## **New Approch B: Data Alignment & Feature Extraction**

### **Objective**
This notebook addresses the critical data misalignment issue discovered in `pipeline2_visual_descriptors.py`.

**Context in Pipeline:**
1.  **Previous Step:** `prepare_visual_metadata.py` generated a raw, unordered CSV of species metadata (`full_visual_metadata.csv`).
2.  **This Step:** We read the official dataset order (`train.txt`) and force our metadata to match that exact sequence. We also generate frozen DINOv2 embeddings to serve as a baseline.
3.  **Next Step:** The output files from this notebook (`aligned_train_metadata.pkl`) will be fed into the LoRA training script.

**Outputs:**
*   `aligned_train_metadata.pkl`: The master dataframe, perfectly ordered to match the image directory.
*   `aligned_train_embeddings.npy`: Pre-computed DINOv2 features (used for baseline comparison).

# **1.0 Environment Setup**
We mount Google Drive to access the dataset and install the necessary libraries (`timm` for the model, `pandas` for data manipulation).

## **1.1 Mount Google Drive**


In [None]:
from google.colab import drive
drive.mount('/content/drive')

print("✅ Google Drive mounted successfully.")

Drive already mounted at /content/drive; to attempt to forcibly remount, call drive.mount("/content/drive", force_remount=True).
✅ Google Drive mounted successfully.


## **1.2 Install Required Libraries**

In [None]:
# Install all necessary libraries. The '-q' flag makes the output less verbose.
!pip install pandas scikit-learn torch torchvision tqdm matplotlib timm kagglehub -q

print("✅ Required libraries are installed.")

✅ Required libraries are installed.


## **1.3 Define Project Paths and Constants**

In [None]:
# This cell centralizes all configuration for easy access.
import os
import torch

# --- Configuration ---

# 1. Define the base path to project folder in Google Drive.
PROJECT_PATH = '/content/drive/My Drive/Colab Notebooks/COS30082_ML_Project'

# 2. Set the device for processing.
DEVICE = 'cuda' if torch.cuda.is_available() else 'cpu'

# 3. Define paths to key data files.
DATA_DIR = os.path.join(PROJECT_PATH, 'AML_dataset')
METADATA_FILE = os.path.join(PROJECT_PATH, 'full_visual_metadata.csv')

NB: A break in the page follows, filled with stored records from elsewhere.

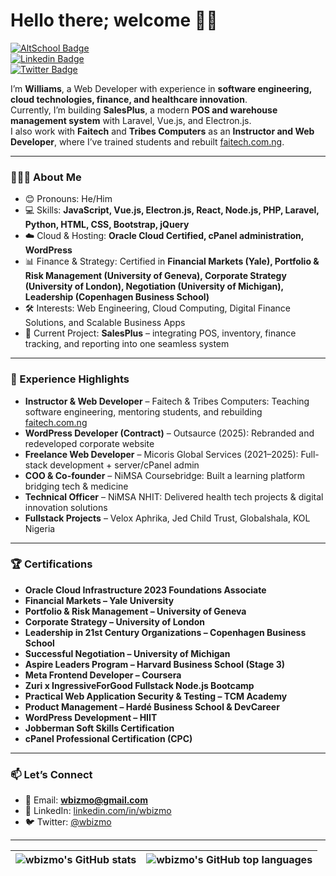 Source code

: # Hello there; welcome 👋🏾

[![AltSchool Badge](https://img.shields.io/badge/-Engineering-6773E5?style=for-the-badge&logo=Google-Chrome&logoColor=white&link=https://altschoolafrica.com/schools/engineering)](https://altschoolafrica.com/schools/engineering)  
[![Linkedin Badge](https://img.shields.io/badge/-wbizmo-blue?style=for-the-badge&logo=Linkedin&logoColor=white&link=https://www.linkedin.com/in/wbizmo)](https://www.linkedin.com/in/wbizmo)  
[![Twitter Badge](https://img.shields.io/badge/-@wbizmo-1ca0f1?style=for-the-badge&logo=twitter&logoColor=white&link=https://twitter.com/wbizmo)](https://twitter.com/wbizmo)

I’m **Williams**, a Web Developer with experience in **software engineering, cloud technologies, finance, and healthcare innovation**.  
Currently, I’m building **SalesPlus**, a modern **POS and warehouse management system** with Laravel, Vue.js, and Electron.js.  
I also work with **Faitech** and **Tribes Computers** as an **Instructor and Web Developer**, where I’ve trained students and rebuilt [faitech.com.ng](https://faitech.com.ng).  

---

### 👨🏾‍💻 About Me
- 😊 Pronouns: He/Him  
- 💻 Skills: **JavaScript, Vue.js, Electron.js, React, Node.js, PHP, Laravel, Python, HTML, CSS, Bootstrap, jQuery**  
- ☁️ Cloud & Hosting: **Oracle Cloud Certified, cPanel administration, WordPress**  
- 📊 Finance & Strategy: Certified in **Financial Markets (Yale), Portfolio & Risk Management (University of Geneva), Corporate Strategy (University of London), Negotiation (University of Michigan), Leadership (Copenhagen Business School)**  
- 🛠️ Interests: Web Engineering, Cloud Computing, Digital Finance Solutions, and Scalable Business Apps  
- 🚀 Current Project: **SalesPlus** – integrating POS, inventory, finance tracking, and reporting into one seamless system  

---

### 💼 Experience Highlights
- **Instructor & Web Developer** – Faitech & Tribes Computers: Teaching software engineering, mentoring students, and rebuilding [faitech.com.ng](https://faitech.com.ng)  
- **WordPress Developer (Contract)** – Outsaurce (2025): Rebranded and redeveloped corporate website  
- **Freelance Web Developer** – Micoris Global Services (2021–2025): Full-stack development + server/cPanel admin  
- **COO & Co-founder** – NiMSA Coursebridge: Built a learning platform bridging tech & medicine  
- **Technical Officer** – NiMSA NHIT: Delivered health tech projects & digital innovation solutions  
- **Fullstack Projects** – Velox Aphrika, Jed Child Trust, Globalshala, KOL Nigeria  

---

### 🏆 Certifications
- **Oracle Cloud Infrastructure 2023 Foundations Associate**  
- **Financial Markets – Yale University**  
- **Portfolio & Risk Management – University of Geneva**  
- **Corporate Strategy – University of London**  
- **Leadership in 21st Century Organizations – Copenhagen Business School**  
- **Successful Negotiation – University of Michigan**  
- **Aspire Leaders Program – Harvard Business School (Stage 3)**  
- **Meta Frontend Developer – Coursera**  
- **Zuri x IngressiveForGood Fullstack Node.js Bootcamp**  
- **Practical Web Application Security & Testing – TCM Academy**  
- **Product Management – Hardé Business School & DevCareer**  
- **WordPress Development – HIIT**  
- **Jobberman Soft Skills Certification**  
- **cPanel Professional Certification (CPC)**  

---

### 📫 Let’s Connect
- 📧 Email: **wbizmo@gmail.com**  
- 💼 LinkedIn: [linkedin.com/in/wbizmo](https://linkedin.com/in/wbizmo)  
- 🐦 Twitter: [@wbizmo](https://twitter.com/wbizmo)  

---

| <img align="center" src="https://github-readme-stats.vercel.app/api?username=wbizmo&show_icons=true&include_all_commits=true&hide_border=true" alt="wbizmo's GitHub stats" /> | <img align="center" src="https://github-readme-stats.vercel.app/api/top-langs/?username=wbizmo&langs_count=8&layout=compact&hide_border=true" alt="wbizmo's GitHub top languages" /> |
| ------------- | ------------- |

# 4. Set up the persistent Kaggle cache for the DINOv2 model.
cache_dir = os.path.join(PROJECT_PATH, 'kaggle_cache')
os.makedirs(cache_dir, exist_ok=True)
os.environ['KAGGLE_CACHE'] = cache_dir

print(f"Project Path: {PROJECT_PATH}")
print(f"Dataset Path: {DATA_DIR}")
print(f"Using device: {DEVICE}")
print(f"Kaggle cache path set to: {cache_dir}")

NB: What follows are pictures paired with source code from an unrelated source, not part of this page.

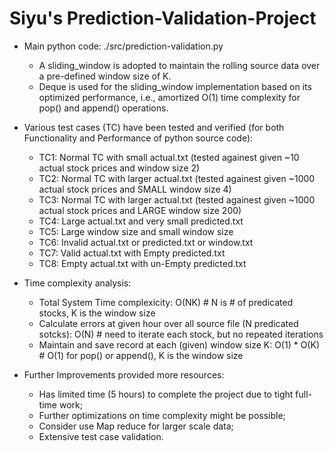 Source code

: # Siyu's Prediction-Validation-Project

- Main python code: ./src/prediction-validation.py
  - A sliding_window is adopted to maintain the rolling source data over a pre-defined window size of K. 
  - Deque is used for the sliding_window implementation based on its optimized performance, i.e., amortized O(1) time complexity for pop() and append() operations.


- Various test cases (TC) have been tested and verified (for both Functionality and Performance of python source code):
  - TC1: Normal TC with small actual.txt (tested againest given ~10 actual stock prices and window size 2)
  - TC2: Normal TC with larger actual.txt (tested againest given ~1000 actual stock prices and SMALL window size 4)
  - TC3: Normal TC with larger actual.txt (tested againest given ~1000 actual stock prices and LARGE window size 200)
  - TC4: Large actual.txt and very small predicted.txt
  - TC5: Large window size and small window size 
  - TC6: Invalid actual.txt or predicted.txt or window.txt
  - TC7: Valid actual.txt with Empty predicted.txt
  - TC8: Empty actual.txt with un-Empty predicted.txt


- Time complexity analysis:
  - Total System Time complexicity: O(NK) # N is # of predicated stocks, K is the window size
  - Calculate errors at given hour over all source file (N predicated sotcks): O(N) # need to iterate each stock, but no repeated iterations
  - Maintain and save record at each (given) window size K: O(1) * O(K) # O(1) for pop() or append(), K is the window size
 
  
- Further Improvements provided more resources:
  - Has limited time (5 hours) to complete the project due to tight full-time work;
  - Further optimizations on time complexity might be possible;
  - Consider use Map reduce for larger scale data;
  - Extensive test case validation.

Project Path: /content/drive/My Drive/Colab Notebooks/COS30082_ML_Project
Dataset Path: /content/drive/My Drive/Colab Notebooks/COS30082_ML_Project/AML_dataset
Using device: cpu
Kaggle cache path set to: /content/drive/My Drive/Colab Notebooks/COS30082_ML_Project/kaggle_cache


# **2.0 Load the DINOv2 Feature Extractor**
To verify that all images are readable and to generate baseline features, we load the specific DINOv2 model used in previous baselines. We ensure the classifier head is removed so we get raw feature vectors (size 768).


In [None]:
import kagglehub
import timm
import torchvision.transforms as transforms

print("--- Loading DINOv2 Model ---")
try:
    path_to_model_files = kagglehub.model_download("juliostat/dinov2_patch14_reg4_onlyclassifier_then_all/pyTorch/default")
    timm_model_name = 'vit_base_patch14_reg4_dinov2.lvd142m'
    dinov2_model = timm.create_model(timm_model_name, pretrained=False)
    dinov2_model.reset_classifier(0, '')

    weights_filename = next((f for f in os.listdir(path_to_model_files) if f.endswith(('.pth', '.pt', '.tar'))), None)
    if weights_filename is None:
        raise FileNotFoundError("Could not find a model weights file in the cache directory.")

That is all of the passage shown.